RealTime IT News

We Need Fat Pipes

Reporter's Notebook: Convergence. Triple Play. IP. Ethernet.

After four days at NXTcomm in Chicago, I probably heard each of those words 1,000 times or more. Make no mistake about it, as I had figured before the show even began, NXTcomm 2007 was, indeed, all about convergence, what that means and how to do it.

The big carriers, AT&T , Verizon and Qwest, talked up their convergence and triple plans and all sounded remarkably similar.

The message? Any content on any device anywhere all enabled by IP.

Certainly this is not a new message. What is new is the fact that the carriers now have proof points and big numbers to back up their convergence claims. Verizon now claims to have laid down fiber connectivity of up to 100Mbps to a million homes, and AT&T is ramping up its uVerse broadband connectivity program.

Vendors all over the floor talked the same game of convergence on IP infrastructure.

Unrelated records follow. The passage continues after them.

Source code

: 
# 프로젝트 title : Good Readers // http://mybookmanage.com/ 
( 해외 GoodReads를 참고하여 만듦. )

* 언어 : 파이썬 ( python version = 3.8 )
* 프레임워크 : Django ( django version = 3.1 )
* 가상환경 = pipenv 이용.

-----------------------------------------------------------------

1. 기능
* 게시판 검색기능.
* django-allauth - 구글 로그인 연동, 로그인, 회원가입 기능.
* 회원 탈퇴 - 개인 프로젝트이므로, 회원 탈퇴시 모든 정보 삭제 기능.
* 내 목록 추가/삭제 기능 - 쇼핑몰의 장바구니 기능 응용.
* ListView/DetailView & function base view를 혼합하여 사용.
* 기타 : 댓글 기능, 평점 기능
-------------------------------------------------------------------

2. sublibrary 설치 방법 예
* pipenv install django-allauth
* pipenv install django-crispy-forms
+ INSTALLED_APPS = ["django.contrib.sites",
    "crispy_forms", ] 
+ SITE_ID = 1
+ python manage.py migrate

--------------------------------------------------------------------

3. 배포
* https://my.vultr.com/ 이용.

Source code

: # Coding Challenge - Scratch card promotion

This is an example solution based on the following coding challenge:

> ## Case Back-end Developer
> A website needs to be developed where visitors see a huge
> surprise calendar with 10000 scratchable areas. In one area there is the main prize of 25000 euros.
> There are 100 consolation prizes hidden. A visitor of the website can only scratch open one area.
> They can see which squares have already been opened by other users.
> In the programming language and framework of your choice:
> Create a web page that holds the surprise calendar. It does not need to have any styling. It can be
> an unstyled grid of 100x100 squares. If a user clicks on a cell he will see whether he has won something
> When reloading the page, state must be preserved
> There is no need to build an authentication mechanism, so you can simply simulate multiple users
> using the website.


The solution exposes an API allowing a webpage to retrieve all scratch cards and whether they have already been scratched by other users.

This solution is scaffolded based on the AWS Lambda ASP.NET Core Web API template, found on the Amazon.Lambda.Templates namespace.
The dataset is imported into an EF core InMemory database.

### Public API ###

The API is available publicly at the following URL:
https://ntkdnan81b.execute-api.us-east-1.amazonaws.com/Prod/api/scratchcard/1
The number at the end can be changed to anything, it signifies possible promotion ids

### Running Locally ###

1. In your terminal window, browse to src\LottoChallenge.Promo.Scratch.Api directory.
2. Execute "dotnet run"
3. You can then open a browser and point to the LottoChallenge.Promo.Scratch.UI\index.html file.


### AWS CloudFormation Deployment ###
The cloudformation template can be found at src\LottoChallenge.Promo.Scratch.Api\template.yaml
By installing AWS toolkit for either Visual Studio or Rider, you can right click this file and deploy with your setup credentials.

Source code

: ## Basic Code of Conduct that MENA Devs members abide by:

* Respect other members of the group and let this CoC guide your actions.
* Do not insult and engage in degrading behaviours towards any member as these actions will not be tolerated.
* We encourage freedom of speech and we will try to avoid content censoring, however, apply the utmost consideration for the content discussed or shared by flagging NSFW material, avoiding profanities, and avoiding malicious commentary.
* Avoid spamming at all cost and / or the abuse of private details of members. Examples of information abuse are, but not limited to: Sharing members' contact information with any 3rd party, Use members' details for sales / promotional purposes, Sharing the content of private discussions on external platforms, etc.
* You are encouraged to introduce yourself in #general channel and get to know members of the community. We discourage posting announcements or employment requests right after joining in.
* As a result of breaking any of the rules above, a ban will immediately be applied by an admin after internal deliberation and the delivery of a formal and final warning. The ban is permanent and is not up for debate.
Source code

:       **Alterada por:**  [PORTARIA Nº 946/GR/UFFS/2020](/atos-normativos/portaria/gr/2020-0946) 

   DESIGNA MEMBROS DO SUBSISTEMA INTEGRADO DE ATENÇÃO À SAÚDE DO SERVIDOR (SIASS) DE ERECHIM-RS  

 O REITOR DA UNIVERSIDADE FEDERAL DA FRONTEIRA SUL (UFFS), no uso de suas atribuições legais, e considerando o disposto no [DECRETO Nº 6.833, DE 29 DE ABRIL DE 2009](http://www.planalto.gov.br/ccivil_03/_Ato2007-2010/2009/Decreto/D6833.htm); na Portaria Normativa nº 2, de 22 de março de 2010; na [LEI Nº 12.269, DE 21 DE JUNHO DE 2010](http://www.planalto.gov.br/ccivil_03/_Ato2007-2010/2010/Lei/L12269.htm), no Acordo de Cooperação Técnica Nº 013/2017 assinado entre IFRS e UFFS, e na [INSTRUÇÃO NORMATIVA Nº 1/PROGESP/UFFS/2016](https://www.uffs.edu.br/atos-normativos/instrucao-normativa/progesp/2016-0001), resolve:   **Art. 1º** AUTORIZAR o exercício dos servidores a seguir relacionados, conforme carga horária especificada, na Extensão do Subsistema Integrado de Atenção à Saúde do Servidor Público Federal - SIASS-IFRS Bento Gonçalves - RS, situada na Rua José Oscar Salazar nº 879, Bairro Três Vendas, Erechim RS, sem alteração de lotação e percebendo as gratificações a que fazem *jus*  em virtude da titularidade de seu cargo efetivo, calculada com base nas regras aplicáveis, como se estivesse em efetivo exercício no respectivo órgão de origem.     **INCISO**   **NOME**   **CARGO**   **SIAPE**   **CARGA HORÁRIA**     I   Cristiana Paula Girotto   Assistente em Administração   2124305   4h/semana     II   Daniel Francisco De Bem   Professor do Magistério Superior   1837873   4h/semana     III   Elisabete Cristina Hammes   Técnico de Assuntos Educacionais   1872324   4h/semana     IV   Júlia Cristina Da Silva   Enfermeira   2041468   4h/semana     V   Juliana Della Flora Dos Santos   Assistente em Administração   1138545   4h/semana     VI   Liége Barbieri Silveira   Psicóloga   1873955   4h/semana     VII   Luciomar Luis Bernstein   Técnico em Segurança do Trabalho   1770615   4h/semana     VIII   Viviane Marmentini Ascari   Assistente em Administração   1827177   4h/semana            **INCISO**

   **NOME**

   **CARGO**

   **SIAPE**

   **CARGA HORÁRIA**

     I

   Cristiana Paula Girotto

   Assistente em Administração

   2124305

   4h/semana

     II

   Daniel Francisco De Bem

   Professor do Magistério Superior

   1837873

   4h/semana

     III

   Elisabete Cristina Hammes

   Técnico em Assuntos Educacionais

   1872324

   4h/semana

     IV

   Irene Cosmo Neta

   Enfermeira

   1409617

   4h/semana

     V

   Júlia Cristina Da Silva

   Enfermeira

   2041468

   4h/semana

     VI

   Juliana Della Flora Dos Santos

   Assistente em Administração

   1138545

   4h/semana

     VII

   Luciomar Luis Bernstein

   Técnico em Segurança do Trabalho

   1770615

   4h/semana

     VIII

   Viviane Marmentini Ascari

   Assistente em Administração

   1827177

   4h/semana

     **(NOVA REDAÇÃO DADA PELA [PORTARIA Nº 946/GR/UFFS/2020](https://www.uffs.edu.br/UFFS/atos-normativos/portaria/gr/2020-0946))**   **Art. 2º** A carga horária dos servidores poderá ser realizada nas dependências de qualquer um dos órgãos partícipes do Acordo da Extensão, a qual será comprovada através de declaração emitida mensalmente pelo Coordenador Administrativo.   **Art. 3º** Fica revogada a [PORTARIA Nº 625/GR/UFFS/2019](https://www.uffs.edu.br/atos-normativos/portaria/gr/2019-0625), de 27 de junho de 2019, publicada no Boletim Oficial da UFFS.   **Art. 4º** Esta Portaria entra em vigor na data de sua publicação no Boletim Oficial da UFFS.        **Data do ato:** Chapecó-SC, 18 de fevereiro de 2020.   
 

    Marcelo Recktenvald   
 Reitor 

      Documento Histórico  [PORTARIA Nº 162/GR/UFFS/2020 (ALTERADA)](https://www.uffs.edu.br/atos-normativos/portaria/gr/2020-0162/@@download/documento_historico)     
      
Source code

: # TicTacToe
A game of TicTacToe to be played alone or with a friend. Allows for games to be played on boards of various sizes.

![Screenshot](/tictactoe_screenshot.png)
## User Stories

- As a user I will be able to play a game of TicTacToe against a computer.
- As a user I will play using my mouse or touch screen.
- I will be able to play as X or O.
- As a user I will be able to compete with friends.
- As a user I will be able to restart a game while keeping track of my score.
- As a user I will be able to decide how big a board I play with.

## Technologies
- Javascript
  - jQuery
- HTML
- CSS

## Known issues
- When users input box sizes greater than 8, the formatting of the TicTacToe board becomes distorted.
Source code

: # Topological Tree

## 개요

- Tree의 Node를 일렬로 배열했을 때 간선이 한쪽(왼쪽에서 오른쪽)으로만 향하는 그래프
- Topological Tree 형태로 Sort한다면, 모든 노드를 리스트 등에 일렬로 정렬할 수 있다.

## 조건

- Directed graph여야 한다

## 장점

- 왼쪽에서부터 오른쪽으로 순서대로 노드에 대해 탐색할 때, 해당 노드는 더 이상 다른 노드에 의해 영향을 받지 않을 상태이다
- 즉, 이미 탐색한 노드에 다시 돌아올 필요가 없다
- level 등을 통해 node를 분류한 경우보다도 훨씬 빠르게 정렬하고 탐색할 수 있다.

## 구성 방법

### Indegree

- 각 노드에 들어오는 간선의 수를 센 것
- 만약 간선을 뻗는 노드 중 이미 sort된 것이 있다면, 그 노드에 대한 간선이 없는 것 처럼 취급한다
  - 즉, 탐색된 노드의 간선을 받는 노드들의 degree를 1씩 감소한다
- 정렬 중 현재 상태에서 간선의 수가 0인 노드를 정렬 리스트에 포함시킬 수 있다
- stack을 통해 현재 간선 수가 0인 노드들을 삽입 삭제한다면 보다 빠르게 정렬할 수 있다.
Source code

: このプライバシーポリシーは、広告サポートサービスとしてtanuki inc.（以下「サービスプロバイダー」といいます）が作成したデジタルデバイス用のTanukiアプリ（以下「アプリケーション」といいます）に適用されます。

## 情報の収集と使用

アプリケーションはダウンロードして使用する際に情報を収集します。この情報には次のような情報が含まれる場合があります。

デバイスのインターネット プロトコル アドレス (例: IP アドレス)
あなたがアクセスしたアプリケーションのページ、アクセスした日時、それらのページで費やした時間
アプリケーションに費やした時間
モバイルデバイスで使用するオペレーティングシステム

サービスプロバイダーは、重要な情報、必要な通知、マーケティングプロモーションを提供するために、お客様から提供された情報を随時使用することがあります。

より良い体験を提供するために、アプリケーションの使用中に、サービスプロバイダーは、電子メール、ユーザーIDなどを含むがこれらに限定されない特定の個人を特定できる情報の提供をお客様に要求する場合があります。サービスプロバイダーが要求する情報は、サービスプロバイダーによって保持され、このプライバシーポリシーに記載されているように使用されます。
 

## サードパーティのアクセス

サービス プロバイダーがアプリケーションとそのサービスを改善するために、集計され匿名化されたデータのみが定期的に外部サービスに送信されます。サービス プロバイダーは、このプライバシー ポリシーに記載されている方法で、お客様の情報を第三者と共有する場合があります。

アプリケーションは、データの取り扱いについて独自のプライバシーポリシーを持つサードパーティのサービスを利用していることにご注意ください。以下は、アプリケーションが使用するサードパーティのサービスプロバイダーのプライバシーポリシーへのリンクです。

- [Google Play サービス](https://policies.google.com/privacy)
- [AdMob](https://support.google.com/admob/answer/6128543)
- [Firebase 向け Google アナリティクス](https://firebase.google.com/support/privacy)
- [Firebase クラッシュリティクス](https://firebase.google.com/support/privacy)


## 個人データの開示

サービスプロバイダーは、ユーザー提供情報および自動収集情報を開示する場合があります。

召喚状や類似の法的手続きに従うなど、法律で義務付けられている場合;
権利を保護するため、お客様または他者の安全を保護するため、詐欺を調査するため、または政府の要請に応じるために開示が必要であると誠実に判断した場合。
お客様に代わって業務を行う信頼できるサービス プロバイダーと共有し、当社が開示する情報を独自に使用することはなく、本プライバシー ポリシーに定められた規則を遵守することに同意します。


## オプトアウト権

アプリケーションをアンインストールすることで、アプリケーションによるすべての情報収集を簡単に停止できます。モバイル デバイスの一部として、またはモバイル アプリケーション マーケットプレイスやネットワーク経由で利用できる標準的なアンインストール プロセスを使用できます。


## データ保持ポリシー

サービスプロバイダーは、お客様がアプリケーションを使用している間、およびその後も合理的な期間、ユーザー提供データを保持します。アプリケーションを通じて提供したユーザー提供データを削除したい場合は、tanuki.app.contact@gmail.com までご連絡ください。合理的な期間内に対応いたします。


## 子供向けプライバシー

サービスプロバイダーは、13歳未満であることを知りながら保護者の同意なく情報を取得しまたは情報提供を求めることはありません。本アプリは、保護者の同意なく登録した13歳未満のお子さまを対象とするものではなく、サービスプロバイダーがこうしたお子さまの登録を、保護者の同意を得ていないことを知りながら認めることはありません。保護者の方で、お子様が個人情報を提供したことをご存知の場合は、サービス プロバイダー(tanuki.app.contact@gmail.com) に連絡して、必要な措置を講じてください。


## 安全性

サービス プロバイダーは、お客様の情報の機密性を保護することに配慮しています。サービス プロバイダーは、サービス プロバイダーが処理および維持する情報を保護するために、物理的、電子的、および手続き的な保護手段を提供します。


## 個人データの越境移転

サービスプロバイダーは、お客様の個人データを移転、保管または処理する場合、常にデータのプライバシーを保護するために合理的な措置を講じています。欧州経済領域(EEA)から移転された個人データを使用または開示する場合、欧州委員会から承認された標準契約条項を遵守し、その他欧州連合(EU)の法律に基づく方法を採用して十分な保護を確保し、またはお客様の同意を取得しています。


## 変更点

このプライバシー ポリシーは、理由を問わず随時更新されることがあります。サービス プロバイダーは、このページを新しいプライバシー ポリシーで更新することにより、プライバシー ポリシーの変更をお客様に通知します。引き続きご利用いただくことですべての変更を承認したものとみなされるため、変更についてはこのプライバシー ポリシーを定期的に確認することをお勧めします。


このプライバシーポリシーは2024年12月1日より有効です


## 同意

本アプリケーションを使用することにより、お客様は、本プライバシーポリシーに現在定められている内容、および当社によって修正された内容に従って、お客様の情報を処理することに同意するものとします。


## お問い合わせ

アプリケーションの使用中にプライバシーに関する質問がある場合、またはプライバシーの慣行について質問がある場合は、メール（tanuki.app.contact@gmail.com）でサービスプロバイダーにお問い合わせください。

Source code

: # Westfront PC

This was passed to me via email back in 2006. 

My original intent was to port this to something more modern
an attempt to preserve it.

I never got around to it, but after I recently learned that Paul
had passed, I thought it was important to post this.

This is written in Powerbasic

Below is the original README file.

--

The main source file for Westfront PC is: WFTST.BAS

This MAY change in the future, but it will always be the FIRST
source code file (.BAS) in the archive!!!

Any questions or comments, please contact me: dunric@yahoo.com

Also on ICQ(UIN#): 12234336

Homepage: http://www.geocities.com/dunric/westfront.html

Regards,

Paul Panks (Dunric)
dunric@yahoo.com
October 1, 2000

But when you do a deep dive, it becomes apparent that IP infrastructure on Ethernet, though pervasive in the enterprise, is still a long way off from being pervasive in carrier environments.

The telecom carriers, after all, have a century-old legacy of copper in the ground by which the majority of Americans receive their phone service. Cable companies have 50 years of coax that has been laid. And on the backhaul infrastructure, there are layers upon layers of older, non-Ethernet optical technologies to deal with.

There are many different way of enabling IP and Ethernet over the various legacy connectivity technologies that are out there. Carriers have to figure out what works for them as either overlay or new technologies. It certainly is a confusing mess from where I stand.

Putting everything on one core pipe also has its risks. IP infrastructure is fundamentally the same IP approach that is under constant attack on a daily basis. Certainly the carriers will take precautions to secure their networks, but in comparison to legacy cable and telecom networks, the new risks may well be higher.

Then there is the actual issue of bandwidth.

Convergence not only requires a common IP Ethernet-based architecture, it requires boatloads of bandwidth. In session after session I heard the same statistic that carrier network loads are growing at 80 percent to 100 percent every year.

With more video and voice coming onto the network, it's expected the networks will need even more bandwidth. It's bandwidth that is being rolled out, but it's not quite there. Not on the consumer side. Not yet.

As a case in point about the need for more network capacity, I found my way to Chicago's Millennium Park. It's a marvelous outdoor concert facility that draws massive throngs of people that choke network bandwidth. I had some difficulty making a cell phone call (with access through Cingular/AT&T), as the network was apparently too busy. A local Chicagoan told me it's common whenever there is an event.

On the other hand, enterprises are getting increasing amounts of bandwidth made available to them. 10 GbE and OC-192 optical connections provide a good amount of bandwidth.

With Metro Ethernet, the options and opportunity for application convergence for the enterprise are very real. Such vendors as Cisco, Juniper and Alcatel-Lucent among others were keen to talk about the smart network and how the new carrier networks are more application-aware. It's a trend that will only serve to make enterprise computing even more powerful, convergent and possibly even cheaper.

Convergence did blow into the Windy City this past week. It's not a new trend; actually it's not a trend at all. It's the new normal and it's coming to you sooner rather than later.

Sean Michael Kerner is senior editor of internetnews.com.